La trasparenza identitaria, l’opacità poietica. L’ammissione/la missione di una felicità esposta
 
Trasparenza egologica, opacità del Sé. La rete porta trasparenza e benessere? Trasparenza. Siamo sicuri sia un obiettivo da perseguire, la trasparenza? Perché cos’altro è la trasparenza se non la dematerializzazione del Sé, prima ancora che del corpo. È un passare attraverso, la trasparenza. È la perdita di ogni resistenza al flusso di dati e di sguardi, di letture e di profili, la trasparenza. È una perdita identitaria, la sconfitta di un Proprio, l’accalappiamento della Rete.
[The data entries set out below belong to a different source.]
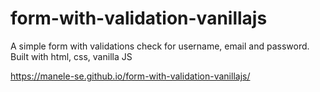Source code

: # form-with-validation-vanillajs
A simple form with validations check for username, email and password. Built with html, css, vanilla JS

https://manele-se.github.io/form-with-validation-vanillajs/
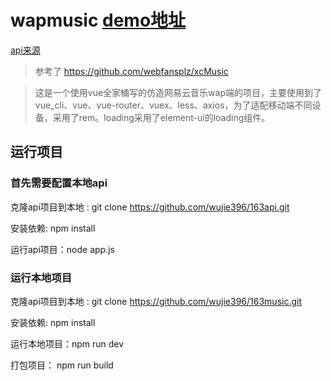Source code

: # wapmusic   [demo地址](http://121.42.45.208/ "demo地址")

[api来源](https://binaryify.github.io/NeteaseCloudMusicApi/#/)
>参考了 https://github.com/webfansplz/xcMusic


> 这是一个使用vue全家桶写的仿造网易云音乐wap端的项目，主要使用到了vue_cli、vue、vue-router、vuex、less、axios，为了适配移动端不同设备，采用了rem。loading采用了element-ui的loading组件。

## 运行项目

### 首先需要配置本地api

克隆api项目到本地 : git clone https://github.com/wujie396/163api.git

安装依赖: npm install 

运行api项目：node app.js


### 运行本地项目

克隆api项目到本地 : git clone https://github.com/wujie396/163music.git

安装依赖: npm install 

运行本地项目：npm run dev

打包项目： npm run build

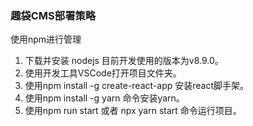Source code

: ### 趣袋CMS部署策略



使用npm进行管理

1.  下载并安装 nodejs 目前开发使用的版本为v8.9.0。
2.  使用开发工具VSCode打开项目文件夹。
3.  使用npm install -g create-react-app 安装react脚手架。
4.  使用npm install -g yarn 命令安装yarn。
5.  使用npm run start  或者 npx yarn start 命令运行项目。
Il Sé identico che va in frantumi, dispiegato su un quadro troppo grande per accoglierlo, perché l’opacità mostrerebbe ancora segni di resistenza. L’opposizione alla reductio. La trasparenza è la porta dell’indifferenziazione, ben lungi da una forma nomadica del soggetto, perché quella presunta leggerezza del soggetto in rete non è altro che la scomposizione della complessità in superficie. Il nuovo dualismo è proprio qui, tra trasparenza e opacità. Tra il guardare attraverso e il guardare qualcosa. Tra l’essere-attraversato e l’essere-resistenza, una composizione di Sé che misura la propria rarefazione o che strappa identità all’annullamento. E allora l’opacità è autopoiesi, è resistenza alla gabbia di rete, è la coscienza di non aver bisogno di esposizione per essere-proprio, una esposizione che invece dissolve e libera-dal-Sé, reifica e vaporizza, che assume come credo indissolubile la missione di una felicità esposta, a qualunque costo. Anche a costo di perdersi. Perdersi e vendersi, perché è un perdersi e esporsi, attraverso una continua riproposizione di un soggetto scomposto e cannibalizzato, disossato. E torna la trasparenza, come la missione e l’ammissione di una felicità esposta, dunque persa, dunque rimandata al visitatore anonimo, a un solus ipse creduto comunitario. Foto con sfondi solo diversi, in cui l’esposizione è il volto ripetuto centinaia di volte, a secchiate, con quella posa là, quella in cui si sta così bene, quella in cui tutto si è già perso ancora una volta. Il profilo migliore, la guancia migliore, l’occhio migliore, lo sguardo migliore, il ghigno migliore. Esposizione. Trasparenza e opacità. Il dove non conta più, è il chi che de-forma il centro della scena, è un chi che tanto più si ripete, tanto più sparisce nell’indifferenziato, trasparente appunto, colonia di superficie. Il ghigno di sempre, la rete trasparente, la vetrina disusa.